Researchers tracked over 334,000 people for 12 years and compared activity levels and weights among the subjects who died during that time. They calculated how many deaths could have been avoided if all the participants had been more active versus at a healthy weight, and determined that physical activity could have saved twice as many people as weight loss.
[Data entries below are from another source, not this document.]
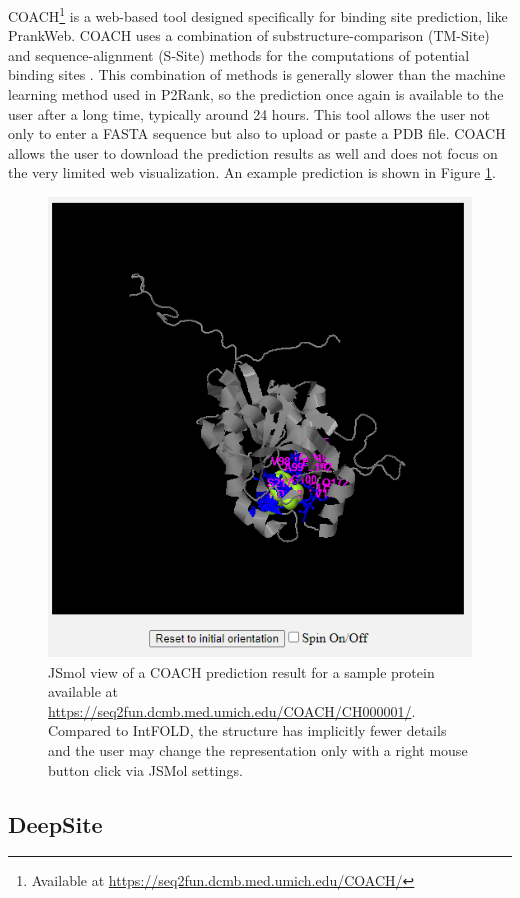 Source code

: COACH\footnote{Available at \url{https://seq2fun.dcmb.med.umich.edu/COACH/}} is a web-based tool designed specifically for binding site prediction, like PrankWeb. COACH uses a combination of substructure-comparison (TM-Site) and sequence-alignment (S-Site) methods for the computations of potential binding sites \cite{yang2013protein}. This combination of methods is generally slower than the machine learning method used in P2Rank, so the prediction once again is available to the user after a long time, typically around 24 hours. This tool allows the user not only to enter a FASTA sequence but also to upload or paste a PDB file. COACH allows the user to download the prediction results as well and does not focus on the very limited web visualization. An example prediction is shown in Figure \ref{fig:coach_prediction}.

\begin{figure}
    \centering
    \includegraphics[width=.75\linewidth]{img/coach_prediction.png}
    \caption{JSmol view of a COACH prediction result for a sample protein available at \url{https://seq2fun.dcmb.med.umich.edu/COACH/CH000001/}. Compared to IntFOLD, the structure has implicitly fewer details and the user may change the representation only with a right mouse button click via JSMol settings.}
    \label{fig:coach_prediction}
\end{figure}

\subsection{DeepSite}
\label{subsec:deepsite}

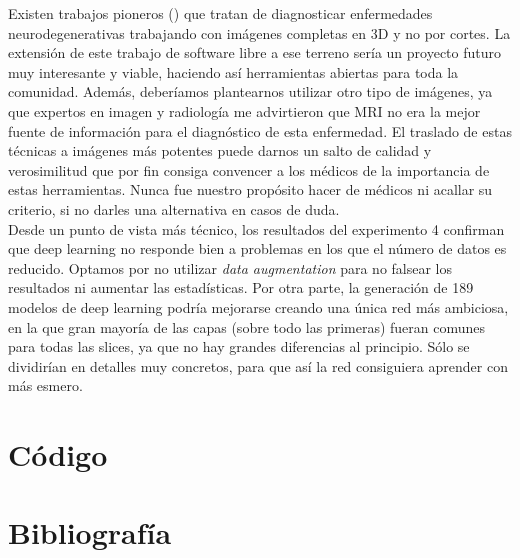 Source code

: Existen trabajos pioneros (\cite{irojas}) que tratan de diagnosticar enfermedades neurodegenerativas trabajando con imágenes completas en 3D y no por cortes. La extensión de este trabajo de software libre a ese terreno sería un proyecto futuro muy interesante y viable, haciendo así herramientas abiertas para toda la comunidad. Además, deberíamos plantearnos utilizar otro tipo de imágenes, ya que expertos en imagen y radiología me advirtieron que MRI no era la mejor fuente de información para el diagnóstico de esta enfermedad. El traslado de estas técnicas a imágenes más potentes puede darnos un salto de calidad y verosimilitud que por fin consiga convencer a los médicos de la importancia de estas herramientas. Nunca fue nuestro propósito hacer de médicos ni acallar su criterio, si no darles una alternativa en casos de duda. \\

Desde un punto de vista más técnico, los resultados del experimento 4 confirman que deep learning no responde bien a problemas en los que el número de datos es reducido. Optamos por no utilizar \textit{data augmentation} para no falsear los resultados ni aumentar las estadísticas. Por otra parte, la generación de 189 modelos de deep learning podría mejorarse creando una única red más ambiciosa, en la que gran mayoría de las capas (sobre todo las primeras) fueran comunes para todas las slices, ya que no hay grandes diferencias al principio. Sólo se dividirían en detalles muy concretos, para que así la red consiguiera aprender con más esmero. 
\newpage

\section{Código}

\newpage
\section{Bibliografía}







\appendix
\clearpage
\addappheadtotoc
\appendixpage



 


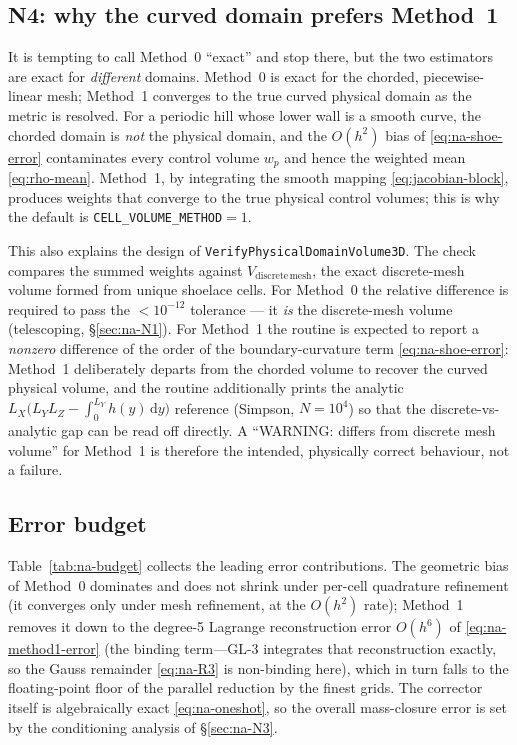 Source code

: \documentclass[11pt]{article}
\theoremstyle{definition}
\theoremstyle{remark}
\begin{document}
\subsection{N4: why the curved domain prefers Method~1}
\label{sec:na-N4}

It is tempting to call Method~0 ``exact'' and stop there, but the two estimators
are exact for \emph{different} domains. Method~0 is exact for the chorded,
piecewise-linear mesh; Method~1 converges to the true curved physical domain as
the metric is resolved. For a periodic hill whose lower wall is a smooth curve,
the chorded domain is \emph{not} the physical domain, and the $O(h^2)$ bias of
\eqref{eq:na-shoe-error} contaminates every control volume $w_p$ and hence the
weighted mean \eqref{eq:rho-mean}. Method~1, by integrating the smooth mapping
\eqref{eq:jacobian-block}, produces weights that converge to the true physical
control volumes; this is why the default is \texttt{CELL\_VOLUME\_METHOD}${=}1$.

This also explains the design of \texttt{VerifyPhysicalDomainVolume3D}. The check
compares the summed weights against $V_{\mathrm{discrete\,mesh}}$, the exact
discrete-mesh volume formed from unique shoelace cells. For Method~0 the relative
difference is required to pass the $<10^{-12}$ tolerance --- it \emph{is} the
discrete-mesh volume (telescoping, \S\ref{sec:na-N1}). For Method~1 the routine is
expected to report a \emph{nonzero} difference of the order of the
boundary-curvature term \eqref{eq:na-shoe-error}: Method~1 deliberately departs
from the chorded volume to recover the curved physical volume, and the routine
additionally prints the analytic
$L_X\bigl(L_Y L_Z - \int_0^{L_Y} h(y)\,\mathrm{d}y\bigr)$ reference (Simpson,
$N{=}10^4$) so that the discrete-vs-analytic gap can be read off directly. A
``WARNING: differs from discrete mesh volume'' for Method~1 is therefore the
intended, physically correct behaviour, not a failure.

\subsection{Error budget}
\label{sec:na-budget}

Table~\ref{tab:na-budget} collects the leading error contributions. The geometric
bias of Method~0 dominates and does not shrink under per-cell quadrature refinement
(it converges only under mesh refinement, at the $O(h^2)$ rate); Method~1 removes it
down to the degree-5 Lagrange reconstruction error $O(h^6)$ of
\eqref{eq:na-method1-error} (the binding term---GL-3 integrates that reconstruction
exactly, so the Gauss remainder \eqref{eq:na-R3} is non-binding here), which in turn
falls to the floating-point floor of the parallel reduction by the finest grids. The
corrector itself is algebraically exact \eqref{eq:na-oneshot}, so the overall
mass-closure error is set by the conditioning analysis of \S\ref{sec:na-N3}.
\end{document}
How is sitting so fatal? It increases your risk for the diseases responsible for the majority of deaths, including heart disease, diabetes, and some cancers, says study co-author Soren Brage, Ph.D., head of the physical activity epidemiology program at Cambridge. Exercise, on the other hand, protects you from those same illnesses by lowering your blood pressure and the levels of fat, sugars, and insulin in your blood.
So no matter how jam-packed your day is, remember to move. Just 20 minutes a day of brisk walking lowered the study participants’ risk of early death by 30 percent. (Even if you only have 10 minutes, you can still do The Workout for Busy People.)
“I think it would be hard for most people to argue that they cannot find even 20 minutes in a whole day of 1,440 minutes to do something for their own health benefit,” says Brage. “There are lots of ways to accumulate activity throughout the day, even if you are very busy. Take the stairs or park further away. It all adds up.”
Of course, you don’t have to call it a day after 20 minutes of walking: Doubling that level of activity resulted in additional benefits, the researchers found.